▸ WORK ITEM
Report each line of the data that contains the string "loaded".

▸ EXTRACTED ENTRIES
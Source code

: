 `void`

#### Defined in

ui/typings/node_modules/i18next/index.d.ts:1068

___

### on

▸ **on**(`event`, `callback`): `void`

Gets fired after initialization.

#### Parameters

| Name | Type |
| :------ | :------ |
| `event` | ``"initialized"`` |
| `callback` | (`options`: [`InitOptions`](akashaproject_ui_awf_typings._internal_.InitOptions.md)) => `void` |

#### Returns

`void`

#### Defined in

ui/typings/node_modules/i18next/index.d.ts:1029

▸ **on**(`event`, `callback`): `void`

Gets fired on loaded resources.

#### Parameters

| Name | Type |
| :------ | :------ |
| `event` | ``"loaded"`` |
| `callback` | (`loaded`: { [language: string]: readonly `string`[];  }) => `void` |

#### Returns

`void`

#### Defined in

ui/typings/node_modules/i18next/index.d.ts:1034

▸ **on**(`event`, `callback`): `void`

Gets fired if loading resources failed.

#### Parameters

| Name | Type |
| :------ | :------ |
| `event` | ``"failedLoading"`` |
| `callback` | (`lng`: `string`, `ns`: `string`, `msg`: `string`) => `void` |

▸ ANSWER SECTION
Gets fired on loaded resources.
| `event` | ``"loaded"`` |
| `callback` | (`loaded`: { [language: string]: readonly `string`[];  }) => `void` |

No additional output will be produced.